Michael Gableman, a former Wisconsin judge, expressed beliefs in false election fraud claims before the audit started.

Barricades are seen in front of the State Capitol in Madison, Wisconsin, on January 17, 2021, in response to protests by Trump supporters over the 2020 presidential election results.

An effort by Republicans in Wisconsin to conduct an “audit” of the 2020 presidential race has the chance of becoming a more embarrassing affair than the Cyber Ninjas audit that took place in Maricopa County, Arizona, earlier this year.

The so-called audit in Wisconsin is unnecessary, as there is no evidence of widespread fraud affecting the outcome of the election. (President Joe Biden defeated former President Donald Trump by more than 20,000 votes in the statewide race.) Members of the Wisconsin Elections Commission, including a Republican member of that panel, have gone on record to state that there were no instances of fraud whatsoever in the election.

A recount in the state’s two largest-populated counties found no voter irregularities or discrepancies in the final vote count.

Efforts to get the courts to overturn the race were similarly thwarted by judges in the state, who noted that there was no evidence justifying such an order. Indeed, in one ruling by a Trump-appointed judge, the attempt to change the outcome was described as “bizarre.”

Yet, following demands from the former president made directly to Republicans in Wisconsin, the state’s Assembly Speaker Robin Vos appointed a former state Supreme Court judge and Republican operative named Michael Gableman to oversee a statewide audit of the results.

Ever since Gableman was appointed to lead the election audit, which will cost Wisconsin taxpayers at least $680,000 to conduct, he has made a number of glaring mistakes.

For example, Gableman sent out several subpoena requests to Wisconsin mayors, a number of which referred to the wrong cities. At least one of the officials who was subpoenaed by the former judge doesn’t even oversee elections in their jurisdiction. Typos were also present within the subpoenas that were handed out, including the misspelling of a Latin legal term.

Gableman later backed off on issuing the subpoenas, only to reissue them again.

The former judge’s appointment by Vos is itself controversial. Gableman, who is overseeing an audit that is being advertised as fair and impartial by Republicans, is a former appointment by Trump to the Justice Department who has explicitly stated that he believes in the “big lie,” falsely claiming that the 2020 election was stolen from Trump.

Gableman has also hired an attorney who worked for Trump, Andrew Kloster, who has also claimed that the election was stolen. Kloster served as an election overseer in Green Bay, where he allegedly harassed and yelled at election workers last November.
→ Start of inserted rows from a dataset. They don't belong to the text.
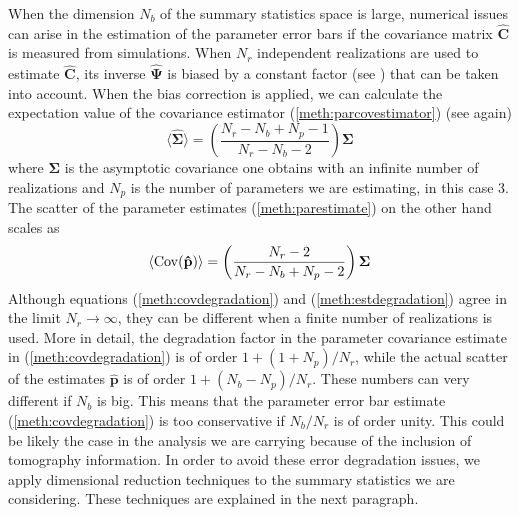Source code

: \documentclass[reprint,aps,prd,superscriptaddress,showkeys,showpacs]{revtex4-1}
\newcommand{\bb}[1]{\mathbf{#1}}
\newcommand{\bbh}[1]{\mathbf{\hat{#1}}}
\begin{document}
When the dimension $N_b$ of the summary statistics space is large, numerical issues can arise in the estimation of the parameter error bars if the covariance matrix $\bbh{C}$ is measured from simulations. When $N_r$ independent realizations are used to estimate $\bbh{C}$, its inverse $\bbh{\Psi}$ is biased by a constant factor (see \citep{Hartlap07,Taylor12,Taylor14}) that can be taken into account. When the bias correction is applied, we can calculate the expectation value of the covariance estimator (\ref{meth:parcovestimator}) (see again\citep{Taylor14})
\begin{equation}
\label{meth:covdegradation}
\langle\bbh{\Sigma}\rangle = \left(\frac{N_r-N_b+N_p-1}{N_r-N_b-2}\right)\bb{\Sigma}
\end{equation}   
%
where $\bb{\Sigma}$ is the asymptotic covariance one obtains with an infinite number of realizations and $N_p$ is the number of parameters we are estimating, in this case 3. The scatter of the parameter estimates (\ref{meth:parestimate}) on the other hand scales as 
\begin{equation}
\label{meth:estdegradation}
\langle{\rm Cov}(\bbh{p})\rangle = \left(\frac{N_r-2}{N_r-N_b+N_p-2}\right)\bb{\Sigma}
\end{equation}
%
Although equations (\ref{meth:covdegradation}) and (\ref{meth:estdegradation}) agree in the limit $N_r\rightarrow\infty$, they can be different when a finite number of realizations is used. More in detail, the degradation factor in the parameter covariance estimate in (\ref{meth:covdegradation}) is of order $1+(1+N_p)/N_r$, while the actual scatter of the estimates $\bbh{p}$ is of order $1+(N_b-N_p)/N_r$. These numbers can very different if $N_b$ is big. This means that the parameter error bar estimate (\ref{meth:covdegradation}) is too conservative if $N_b/N_r$ is of order unity. This could be likely the case in the analysis we are carrying because of the inclusion of tomography information. In order to avoid these error degradation issues, we apply dimensional reduction techniques to the summary statistics we are considering. These techniques are explained in the next paragraph.   


\end{document}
Gableman’s bona fides have also been questioned. Although he served as a former judge on the state’s highest court, Gableman has admitted that he doesn’t have “a comprehensive understanding or even any understanding of how elections work.”
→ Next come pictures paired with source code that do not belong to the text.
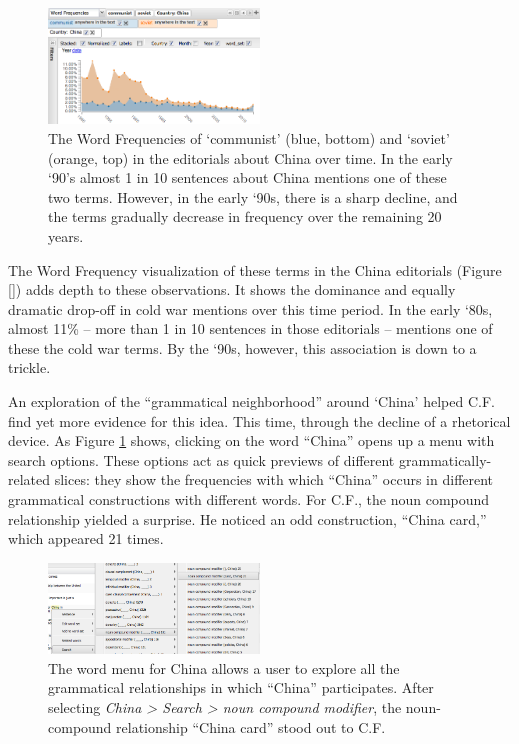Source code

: \documentclass{sig-alternate}
\begin{document}
\begin{figure}[h!]
\includegraphics[width=0.5\textwidth]{fig/chris/04b.png}
\caption{The Word Frequencies of `communist' (blue, bottom) and `soviet' (orange, top) in the editorials about China over time. In the early `90's almost 1 in 10 sentences about China mentions one of these two terms. However, in the early `90s, there is a sharp decline, and the terms gradually decrease in frequency over the remaining 20 years. }
\end{figure}

The Word Frequency visualization of these terms in the China editorials (Figure \ref{}) adds depth to these observations.  It shows the dominance and equally dramatic drop-off in cold war mentions over this time period. In the early `80s, almost 11\% -- more than 1 in 10 sentences in those editorials -- mentions one of these the cold war terms. By the `90s, however, this association is down to a trickle. 

An exploration of the ``grammatical neighborhood'' around `China'  helped C.F. find yet more evidence for this idea. This time, through the decline of a rhetorical device. As Figure \ref{fig:chris01} shows, clicking on the word ``China'' opens up a menu with search options. These options act as quick previews of different grammatically-related slices: they show the frequencies with which ``China'' occurs in different grammatical constructions with different words.  For C.F., the noun compound relationship yielded a surprise. He noticed an odd construction, ``China card,'' which appeared 21 times.

\begin{figure}[h!]
\includegraphics[width=0.5\textwidth]{fig/chris/01.png}
\caption{The word menu for China allows a user to explore all the grammatical relationships in which ``China'' participates.   After selecting \emph{China > Search > noun compound modifier}, the noun-compound relationship ``China card'' stood out to C.F. \label{fig:chris01}}
\end{figure}
\end{document}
State Attorney General Josh Kaul, a Democrat, has called for Gableman to resign and for Vos to “shut this fake investigation down” entirely.

“Frankly, no serious investigator would conduct an investigation under these circumstances, and no one should treat the results of this investigation as credible,” Kaul said in a statement earlier this week.

Some Republicans have also said that the audit being managed by Gableman needs to end.

“Hopefully, my fellow Repubs stop with this nonsense, and begin to focus on 2022 elections,” said Fond du Lac Republican Party chair Rohn Bishop, who added that the investigation is “alienating soft GOP voters” who see the audit as wasteful spending and inappropriate to conduct.

Most Wisconsinites likely share Kaul’s and Bishop’s sentiments, viewing the audit itself as completely unnecessary. According to polling from Marquette University in August, two-thirds of Wisconsin residents (67 percent) expressed feeling confident in the results of last year’s presidential race — a rate that exceeds national voters in some polls.